Have you ever been surprised when your dog failed to do something that you were sure you had trained him to do? Perhaps he stays beautifully when you stand beside him in a quiet kitchen. But when you ask him to “stay” at the dog park from 20 feet away? Not so much. You may have trained him well in the kitchen, but you forgot to consider the three Ds of dog training.
The three Ds are duration, distance, and distraction, and they affect almost any behavior. Dogs don’t generalize well, meaning if they learn to sit in front of you, they don’t automatically know that “sit” means the same thing when you’re on the other side of the room. As each D increases, it becomes more difficult for your dog to understand how to perform a behavior successfully. And if all three come into play without your dog having trained for each one individually, the chance of him doing what you ask is slim.
Duration is the length of time your dog maintains a behavior. Some behaviors don’t have a duration factor, such as spinning in a circle or jumping over a bar, but for those behaviors that require your dog to hold a position, like “sit” or “down,” the longer he has to hold it, the harder the task becomes.
Whenever you train a new behavior, be sure to start with a very short duration, like one second. Then build the duration one second at a time. Whenever your dog gets it wrong, go back to a shorter interval that you know he can handle and start building one second at a time all over again.

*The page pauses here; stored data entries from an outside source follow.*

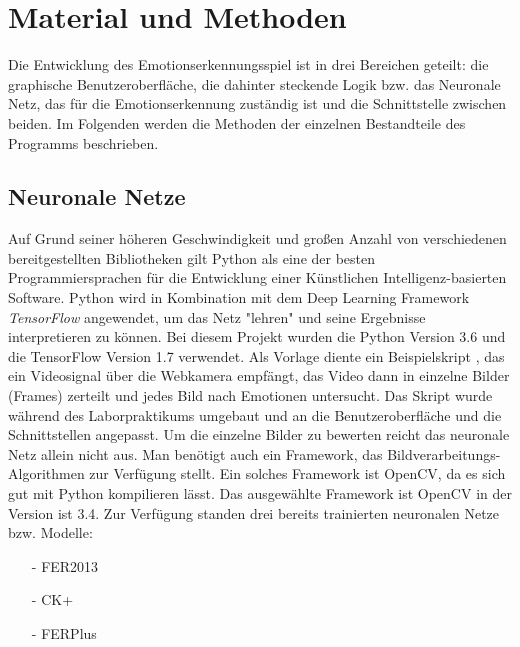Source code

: \documentclass[10pt,a4paper]{report}
\begin{document}
\section{Material und Methoden}
Die Entwicklung des Emotionserkennungsspiel ist in drei Bereichen geteilt:
die graphische Benutzeroberfläche, die dahinter steckende Logik bzw. das
Neuronale Netz, das für die Emotionserkennung zuständig ist und die Schnittstelle
zwischen beiden. Im Folgenden werden die Methoden der einzelnen Bestandteile
des Programms beschrieben. 



\subsection{Neuronale Netze}
\label{subsec:statistical-summaries}
Auf Grund seiner höheren Geschwindigkeit und großen Anzahl von verschiedenen
bereitgestellten Bibliotheken gilt Python als eine der besten Programmiersprachen
für die Entwicklung einer Künstlichen Intelligenz-basierten Software.
\newline
Python wird in Kombination mit dem Deep Learning Framework  \textit{TensorFlow} angewendet, um das Netz "lehren" und seine Ergebnisse interpretieren zu können.
Bei diesem Projekt wurden die Python Version 3.6 und die TensorFlow Version
1.7 verwendet.
 \newline
Als Vorlage diente ein Beispielskript \cite{LeweOhlsenGit}, das ein Videosignal über die Webkamera
empfängt, das Video dann in einzelne Bilder (Frames) zerteilt und jedes Bild
nach Emotionen untersucht. Das Skript wurde während des Laborpraktikums
umgebaut und an die Benutzeroberfläche und die Schnittstellen angepasst.\newline
Um die einzelne Bilder zu bewerten reicht das neuronale Netz allein nicht aus. Man
benötigt auch ein Framework, das Bildverarbeitungs-Algorithmen zur Verfügung
stellt. Ein solches Framework ist OpenCV, da es sich gut mit Python kompilieren lässt.
Das ausgewählte Framework ist OpenCV in der Version ist 3.4.
 \newline
Zur Verfügung standen drei bereits trainierten neuronalen Netze bzw. Modelle: \newline
\begin{itemize}
\item[-]  FER2013 \cite{IasGoodefellow}
\item[-] CK+
\item[-] FERPlus \newline
\end{itemize}
 
\end{document}
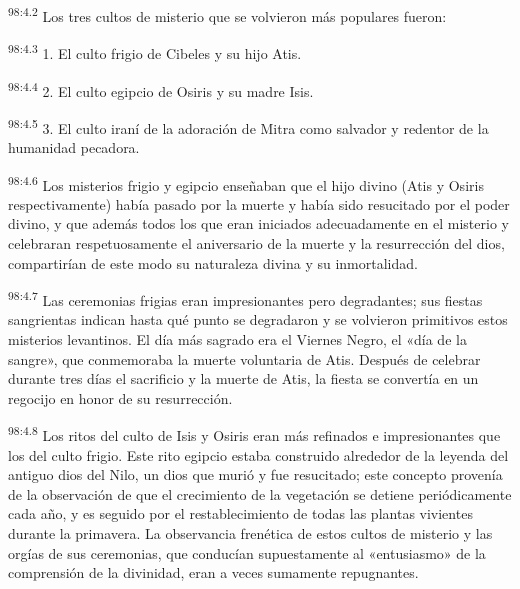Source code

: \par
\textsuperscript{98:4.2} Los tres cultos de misterio que se volvieron más populares fueron:

\par
\textsuperscript{98:4.3} 1. El culto frigio de Cibeles y su hijo Atis.

\par
\textsuperscript{98:4.4} 2. El culto egipcio de Osiris y su madre Isis.

\par
\textsuperscript{98:4.5} 3. El culto iraní de la adoración de Mitra como salvador y redentor de la humanidad pecadora.

\par
\textsuperscript{98:4.6} Los misterios frigio y egipcio enseñaban que el hijo divino (Atis y Osiris respectivamente) había pasado por la muerte y había sido resucitado por el poder divino, y que además todos los que eran iniciados adecuadamente en el misterio y celebraran respetuosamente el aniversario de la muerte y la resurrección del dios, compartirían de este modo su naturaleza divina y su inmortalidad.

\par
\textsuperscript{98:4.7} Las ceremonias frigias eran impresionantes pero degradantes; sus fiestas sangrientas indican hasta qué punto se degradaron y se volvieron primitivos estos misterios levantinos. El día más sagrado era el Viernes Negro, el «día de la sangre», que conmemoraba la muerte voluntaria de Atis. Después de celebrar durante tres días el sacrificio y la muerte de Atis, la fiesta se convertía en un regocijo en honor de su resurrección.

\par
\textsuperscript{98:4.8} Los ritos del culto de Isis y Osiris eran más refinados e impresionantes que los del culto frigio. Este rito egipcio estaba construido alrededor de la leyenda del antiguo dios del Nilo, un dios que murió y fue resucitado; este concepto provenía de la observación de que el crecimiento de la vegetación se detiene periódicamente cada año, y es seguido por el restablecimiento de todas las plantas vivientes durante la primavera. La observancia frenética de estos cultos de misterio y las orgías de sus ceremonias, que conducían supuestamente al «entusiasmo» de la comprensión de la divinidad, eran a veces sumamente repugnantes.

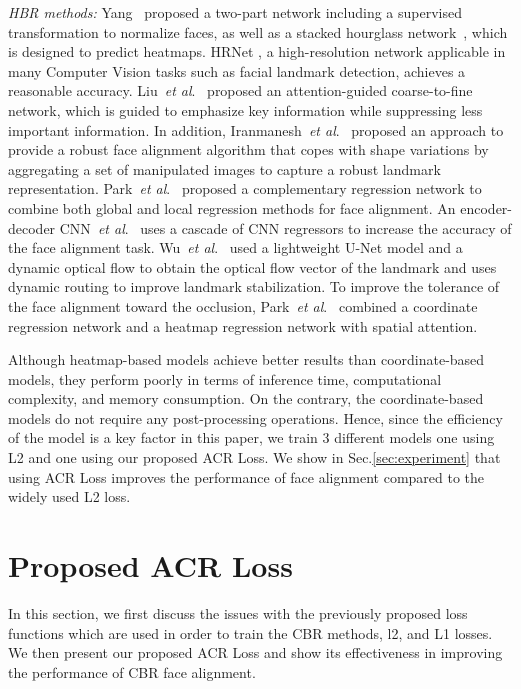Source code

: \documentclass[a4paper,conference]{IEEEtran}
\newcommand{\etal}{\textit{et al}.}
\begin{document}
\textit{HBR methods:}  Yang~\cite{yang2017stacked} proposed a two-part network including a supervised transformation to normalize faces, as well as a stacked hourglass network~\cite{newell2016stacked}, which is designed to predict heatmaps. HRNet \cite{sun2019high}, a high-resolution network applicable in many Computer Vision tasks such as facial landmark detection, achieves a reasonable accuracy.  Liu~\etal~\cite{liu2019attention} proposed an attention-guided coarse-to-fine network, which is guided to emphasize key information while suppressing less important information. In addition, Iranmanesh~\etal~\cite{iranmanesh2020robust} proposed an approach to provide a robust face alignment algorithm that copes with shape variations by aggregating a set of manipulated images to capture a robust landmark representation. Park~\etal~\cite{park2020complementary} proposed a complementary regression network to combine both global and local regression methods for face alignment. An encoder-decoder CNN~\etal~\cite{valle2020cascade} uses a cascade of CNN regressors to increase the accuracy of the face alignment task. Wu~\etal~\cite{wu2021design} used a lightweight U-Net model and a dynamic optical flow to obtain the optical flow vector of the landmark and uses dynamic routing to improve landmark stabilization. To improve the tolerance of the face alignment toward the occlusion, Park~\etal~\cite{park2021acn} combined a coordinate regression network and a heatmap regression network with spatial attention. 

Although heatmap-based models achieve better results than coordinate-based models, they perform poorly in terms of inference time, computational complexity, and memory consumption. On the contrary, the coordinate-based models do not require any post-processing operations. Hence, since the efficiency of the model is a key factor in this paper, we train 3 different models one using L2 and one using our proposed ACR Loss. We show in Sec.\ref{sec:experiment} that using ACR Loss improves the performance of face alignment compared to the widely used L2 loss.



\section{Proposed ACR Loss}\label{sec:Proposed_Arch}
In this section, we first discuss the issues with the previously proposed loss functions which are used in order to train the CBR methods, l2, and L1 losses. We then present our proposed ACR Loss and show its effectiveness in improving the performance of CBR face alignment.
\end{document}
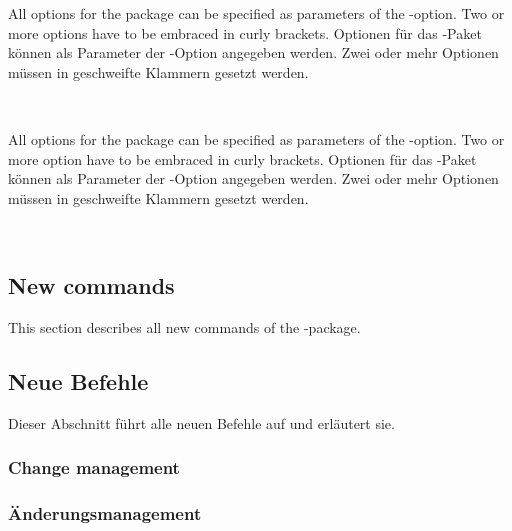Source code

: \ifENGLISH
 All options for the  package can be specified as parameters of the -option.
 Two or more options have to be embraced in curly brackets.
\fi
	\ifGERMAN
	 Optionen für das -Paket können als Parameter der -Option angegeben werden.
	 Zwei oder mehr Optionen müssen in geschweifte Klammern gesetzt werden.
	\fi

\\


\ifENGLISH
 All options for the  package can be specified as parameters of the -option.
 Two or more option have to be embraced in curly brackets.
\fi
	\ifGERMAN
	 Optionen für das -Paket können als Parameter der -Option angegeben werden.
	 Zwei oder mehr Optionen müssen in geschweifte Klammern gesetzt werden.
	\fi

\\

\ifENGLISH
 \subsection{New commands}

 This section describes all new commands of the -package.
\fi
	\ifGERMAN
	 \subsection{Neue Befehle}

	 Dieser Abschnitt führt alle neuen Befehle auf und erläutert sie.
	\fi

\ifENGLISH
 \subsubsection{Change management}
\fi
	\ifGERMAN
	 \subsubsection{Änderungsmanagement}
	\fi

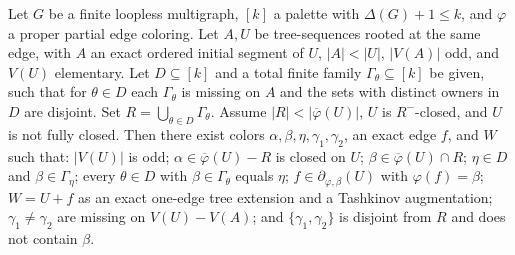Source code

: \begin{lemma}
Let $G$ be a finite loopless multigraph, $[k]$ a palette with
$\Delta(G)+1\le k$, and $\varphi$ a proper partial edge coloring.
Let $A,U$ be tree-sequences rooted at the same edge, with $A$ an exact
ordered initial segment of $U$, $|A|<|U|$, $|V(A)|$ odd, and $V(U)$
elementary. Let $D\subseteq[k]$ and a total finite family
$\Gamma_\theta\subseteq[k]$ be given, such that for $\theta\in D$
each $\Gamma_\theta$ is missing on $A$ and the sets with distinct
owners in $D$ are disjoint. Set $R=\bigcup_{\theta\in D}\Gamma_\theta$.
Assume $|R|<|\overline\varphi(U)|$, $U$ is $R^-$-closed, and $U$ is
not fully closed. Then there exist colors
$\alpha,\beta,\eta,\gamma_1,\gamma_2$, an exact edge $f$, and $W$ such that:
$|V(U)|$ is odd; $\alpha\in\overline\varphi(U)-R$ is closed on $U$;
$\beta\in\overline\varphi(U)\cap R$; $\eta\in D$ and
$\beta\in\Gamma_\eta$; every $\theta\in D$ with
$\beta\in\Gamma_\theta$ equals $\eta$;
$f\in\partial_{\varphi,\beta}(U)$ with $\varphi(f)=\beta$;
$W=U+f$ as an exact one-edge tree extension and a Tashkinov augmentation;
$\gamma_1\ne\gamma_2$ are missing on $V(U)-V(A)$;
and $\{\gamma_1,\gamma_2\}$ is disjoint from $R$ and does not contain $\beta$.
\end{lemma}
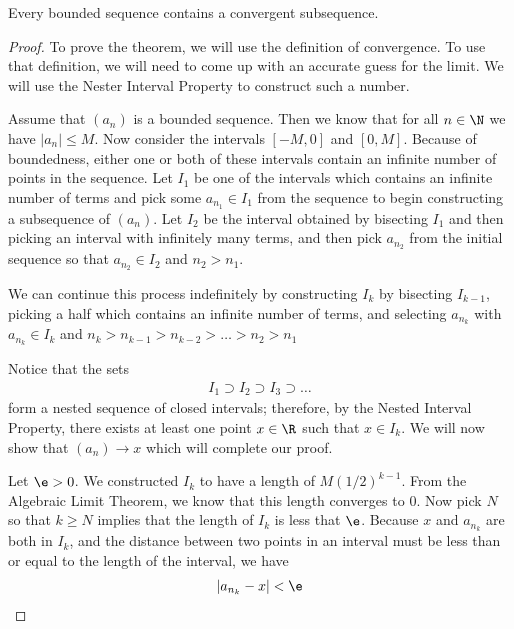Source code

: \begin{theorem}
	Every bounded sequence contains a convergent subsequence. 	
\end{theorem}

\begin{proof}
	To prove the theorem, we will use the definition of convergence. To use that definition, we will need to come up with an accurate guess for the limit. We will use the Nester Interval Property to construct such a number.

	Assume that $\left( a_n \right) $ is a bounded sequence. Then we know that for all $n \in \N$ we have $\left|a_n\right| \le  M$. Now consider the intervals  $[-M, 0]$ and  $[0, M]$. Because of boundedness, either one or both of these intervals contain an infinite number of points in the sequence. Let $I_1$ be one of the intervals which contains an infinite number of terms and pick some $a_{n_1} \in I_1$ from the sequence to begin constructing a subsequence of $\left( a_n \right) $. Let $I_2$ be the interval obtained by bisecting $I_1$ and then picking an interval with infinitely many terms, and then pick $a_{n_2}$ from the initial sequence so that $a_{n_2} \in I_2$ and $n_2 > n_1$. 

We can continue this process indefinitely by constructing $I_k$ by bisecting $I_{k-1}$, picking a half which contains an infinite number of terms, and selecting $a_{n_k}$ with $a_{n_k} \in I_k$ and $n_k > n_{k-1} > n_{k - 2} > \ldots > n_2 > n_1$ 

Notice that the sets
\begin{align}
	I_1 \supset I_2 \supset I_3 \supset \ldots
\end{align}
form a nested sequence of closed intervals; therefore, by the Nested Interval Property, there exists at least one point $x \in \R$ such that $x \in I_k$. We will now show that $\left( a_n \right) \to x$ which will complete our proof.

Let $\e > 0$. We constructed $I_k$ to have a length of $M\left( 1 / 2 \right)^{k-1}$. From the Algebraic Limit Theorem, we know that this length converges to $0$. Now pick $N$ so that $k \ge N$ implies that the length of $I_k$ is less that $\e$. Because $x$ and $a_{n_k}$ are both in $I_{k}$, and the distance between two points in an interval must be less than or equal to the length of the interval, we have 
\begin{align}
	\left|a_{n_k} - x\right| < \e
\end{align}
\end{proof}


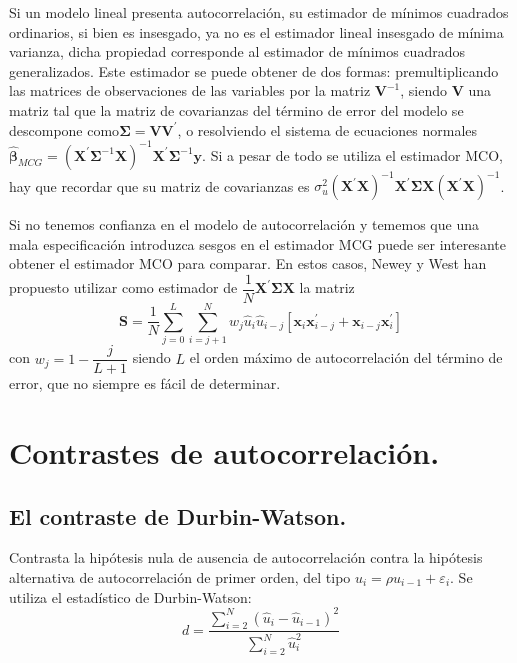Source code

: Si un modelo lineal presenta autocorrelaci\'on, su estimador de m\'inimos
cuadrados ordinarios, si bien es insesgado, ya no es el estimador
lineal insesgado de m\'inima varianza, dicha propiedad corresponde al
estimador de m\'inimos cuadrados generalizados. Este estimador se puede
obtener de dos formas: premultiplicando las matrices de observaciones
de las variables por la matriz $\boldsymbol{V}^{-1}$, siendo $\boldsymbol{V}$
una matriz tal que la matriz de covarianzas del t\'ermino de error del
modelo se descompone como$\boldsymbol{\Sigma}=\boldsymbol{V}\boldsymbol{V}^{\prime}$,
o resolviendo el sistema de ecuaciones normales $\hat{\boldsymbol{\beta}}_{MCG}=\left(\boldsymbol{X}^{\prime}\boldsymbol{\Sigma}^{-1}\boldsymbol{X}\right)^{-1}\boldsymbol{X}^{\prime}\boldsymbol{\Sigma}^{-1}\boldsymbol{y}$.
Si a pesar de todo se utiliza el estimador MCO, hay que recordar que
su matriz de covarianzas es $\sigma_{u}^{2}\left(\boldsymbol{X}^{\prime}\boldsymbol{X}\right)^{-1}\boldsymbol{X}^{\prime}\boldsymbol{\Sigma}\boldsymbol{X}\left(\boldsymbol{X}^{\prime}\boldsymbol{X}\right)^{-1}$.

Si no tenemos confianza en el modelo de autocorrelaci\'on y tememos
que una mala especificaci\'on introduzca sesgos en el estimador MCG
puede ser interesante obtener el estimador MCO para comparar. En estos
casos, Newey y West han propuesto utilizar como estimador de $\dfrac{1}{N}\boldsymbol{X}^{\prime}\boldsymbol{\Sigma}\boldsymbol{X}$
la matriz 
\[
\boldsymbol{S}=\dfrac{1}{N}\sum_{j=0}^{L}\sum_{i=j+1}^{N}w_{j}\hat{u}_{i}\hat{u}_{i-j}\left[\boldsymbol{x}_{i}\boldsymbol{x}_{i-j}^{\prime}+\boldsymbol{x}_{i-j}\boldsymbol{x}_{i}^{\prime}\right]
\]
con $w_{j}=1-\dfrac{j}{L+1}$ siendo $L$ el orden m\'aximo de autocorrelaci\'on
del t\'ermino de error, que no siempre es f\'acil de determinar.


\section{Contrastes de autocorrelaci\'on.}


\subsection{El contraste de Durbin-Watson.}

Contrasta la hip\'otesis nula de ausencia de autocorrelaci\'on contra
la hip\'otesis alternativa de autocorrelaci\'on de primer orden, del tipo
$u_{i}=\rho u_{i-1}+\varepsilon_{i}$. Se utiliza el estad\'istico de
Durbin-Watson: 
\[
d=\dfrac{\sum_{i=2}^{N}\left(\hat{u}_{i}-\hat{u}_{i-1}\right)^{2}}{\sum_{i=2}^{N}\hat{u}_{i}^{2}}
\]


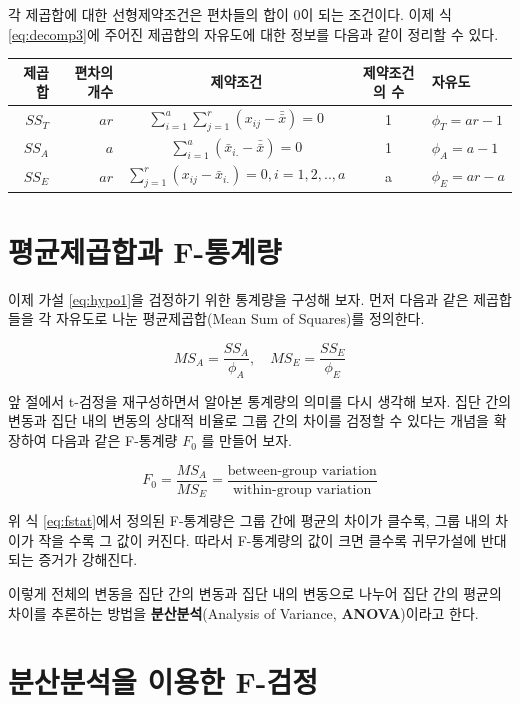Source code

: \documentclass[
]{book}
\begin{document}
각 제곱합에 대한 선형제약조건은 편차들의 합이 0이 되는 조건이다. 이제 식 \eqref{eq:decomp3}에 주어진 제곱합의 자유도에 대한 정보를 다음과 같이 정리할 수 있다.

\begin{longtable}[]{@{}rrccl@{}}
\toprule
제곱합 & 편차의 개수 & 제약조건 & 제약조건의 수 & 자유도\tabularnewline
\midrule
\endhead
\(SS_T\) & \(ar\) & \(\sum_{i=1}^a \sum_{j=1}^r (x_{ij} - \bar{\bar {x}})=0\) & 1 & \(\phi_T= ar-1\)\tabularnewline
\(SS_A\) & \(a\) & \(\sum_{i=1}^a (\bar {x}_{i.} - \bar{\bar {x}} ) =0\) & 1 & \(\phi_A=a-1\)\tabularnewline
\(SS_E\) & \(ar\) & \(\sum_{j=1}^r ( x_{ij} - \bar {x}_{i.} ) =0, i=1,2,..,a\) & a & \(\phi_E=ar-a\)\tabularnewline
\bottomrule
\end{longtable}

\hypertarget{uxd3c9uxade0uxc81cuxacf1uxd569uxacfc-f-uxd1b5uxacc4uxb7c9}{%
\section{평균제곱합과 F-통계량}\label{uxd3c9uxade0uxc81cuxacf1uxd569uxacfc-f-uxd1b5uxacc4uxb7c9}}

이제 가설 \eqref{eq:hypo1}을 검정하기 위한 통계량을 구성해 보자. 먼저 다음과 같은 제곱합들을 각 자유도로 나눈 평균제곱합(Mean Sum of Squares)를 정의한다.

\begin{equation}
MS_A = \frac{SS_A}{\phi_A}, \quad MS_E =\frac{SS_E}{\phi_E} 
\label{eq:mse}
\end{equation}

앞 절에서 t-검정을 재구성하면서 알아본 통계량의 의미를 다시 생각해 보자. 집단 간의 변동과 집단 내의 변동의 상대적 비율로 그룹 간의 차이를 검정할 수 있다는 개념을 확장하여 다음과 같은 F-통계량 \(F_0\) 를 만들어 보자.

\begin{equation}
F_0 =  \frac{MS_A}{MS_E} = \frac{\text{between-group variation}} {\text{within-group variation}} 
\label{eq:fstat}
\end{equation}

위 식 \eqref{eq:fstat}에서 정의된 F-통계량은 그룹 간에 평균의 차이가 클수록, 그룹 내의 차이가 작을 수록 그 값이 커진다.
따라서 F-통계량의 값이 크면 클수록 귀무가설에 반대되는 증거가 강해진다.

이렇게 전체의 변동을 집단 간의 변동과 집단 내의 변동으로 나누어 집단 간의 평균의 차이를 추론하는 방법을 \textbf{분산분석}(Analysis of Variance, \textbf{ANOVA})이라고 한다.

\hypertarget{uxbd84uxc0b0uxbd84uxc11duxc744-uxc774uxc6a9uxd55c-f-uxac80uxc815}{%
\section{분산분석을 이용한 F-검정}\label{uxbd84uxc0b0uxbd84uxc11duxc744-uxc774uxc6a9uxd55c-f-uxac80uxc815}}
\end{document}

Be aware of when you give your rewards. For example, many dogs pop out of a “down” as soon as their belly has touched the ground because they get their treat when they stand up. Treat your dog while he is in the position you want to reinforce rather than waiting until he’s moved. You can also treat throughout the duration; if you’re training your dog to sit for 60 seconds, pop a tiny treat in his mouth at 20-second intervals, as well as when he’s finished. He will quickly decide that sitting is his favorite position.
Distance is how far away you are from your dog when he does a behavior. The farther away you get, the less reliable your dog will become. When you’re training distance, start small and build slowly. Make sure your dog can handle a relatively large distance with you in front of him before you start moving to his side or behind him. Save leaving the room for last. Dogs know when we can’t see them, so turning your back or walking out of sight is particularly challenging.
When training, always return to your dog before you release him or give him his final reward. Doing so will prevent him from anticipating his treat and following you as you walk away. Remember, the farther you go, the lower your dog’s rate of reinforcement will be. After all, you can’t slip him treats while he holds a position, as you did with duration, if you aren’t beside him. For a behavior like lying on his bed, you can reinforce the distance by tossing treats onto his bed as you walk away. Or consider using the Treat and Train Remote Reward Dog Trainer, a remote-controlled reward system which allows you to provide treats from a distance.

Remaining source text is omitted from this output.